+++ SOURCE MATERIAL +++

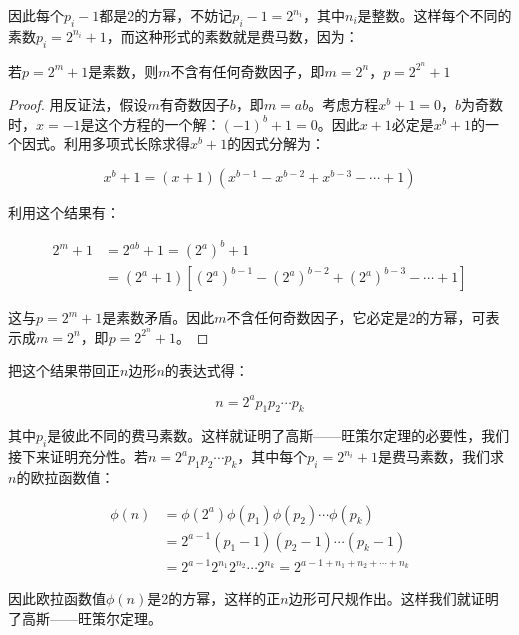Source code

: 因此每个$p_i - 1$都是2的方幂，不妨记$p_i - 1 = 2^{n_i}$，其中$n_i$是整数。这样每个不同的素数$p_i = 2^{n_i} + 1$，而这种形式的素数就是费马数，因为：

\begin{proposition}
若$p = 2^m + 1$是素数，则$m$不含有任何奇数因子，即$m = 2^n$，$p = 2^{2^n} + 1$
\end{proposition}

\begin{proof}
用反证法，假设$m$有奇数因子$b$，即$m = ab$。考虑方程$x^b + 1 = 0$，$b$为奇数时，$x = -1$是这个方程的一个解：$(-1)^b + 1 = 0$。因此$x + 1$必定是$x^b + 1$的一个因式。利用多项式长除求得$x^b + 1$的因式分解为：

\[
x^b + 1 = (x + 1)(x^{b-1} - x^{b-2} + x^{b-3} - \dotsb + 1)
\]

利用这个结果有：

\begin{align*}
2^m + 1 &= 2^{ab} + 1 = (2^a)^b + 1 \\
  &= (2^a + 1)[(2^a)^{b-1} - (2^a)^{b-2} + (2^a)^{b-3} - \dotsb + 1]
\end{align*}

这与$p = 2^m + 1$是素数矛盾。因此$m$不含任何奇数因子，它必定是2的方幂，可表示成$m = 2^n$，即$p = 2^{2^n} + 1$。
\end{proof}

把这个结果带回正$n$边形$n$的表达式得：

\[
n = 2^a p_1 p_2 \dotsm p_k
\]

其中$p_i$是彼此不同的费马素数。这样就证明了高斯——旺策尔定理的必要性，我们接下来证明充分性。若$n = 2^a p_1 p_2 \dotsm p_k$，其中每个$p_i = 2^{n_i} + 1$是费马素数，我们求$n$的欧拉函数值：

\begin{align*}
\phi(n) &= \phi(2^a) \phi(p_1) \phi(p_2) \dotsm \phi(p_k)  \\
   &= 2^{a - 1} (p_1 - 1) (p_2 - 1) \dotsm (p_k - 1) \\
   &= 2^{a-1} 2^{n_1} 2^{n_2} \dotsm 2^{n_k} = 2^{a - 1 + n_1 + n_2 + \dotsb + n_k}
\end{align*}

因此欧拉函数值$\phi(n)$是2的方幂，这样的正$n$边形可尺规作出。这样我们就证明了高斯——旺策尔定理。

+++

**EXERCISE DIRECTIONS:**
Return, word for word, each line from the line that contains "1) \dotsm (p_k - 1) \\" to the end of the listing above; include both end lines and nothing else.

**RESULT FOR THIS EXERCISE:**
   &= 2^{a - 1} (p_1 - 1) (p_2 - 1) \dotsm (p_k - 1) \\
   &= 2^{a-1} 2^{n_1} 2^{n_2} \dotsm 2^{n_k} = 2^{a - 1 + n_1 + n_2 + \dotsb + n_k}
\end{align*}

因此欧拉函数值$\phi(n)$是2的方幂，这样的正$n$边形可尺规作出。这样我们就证明了高斯——旺策尔定理。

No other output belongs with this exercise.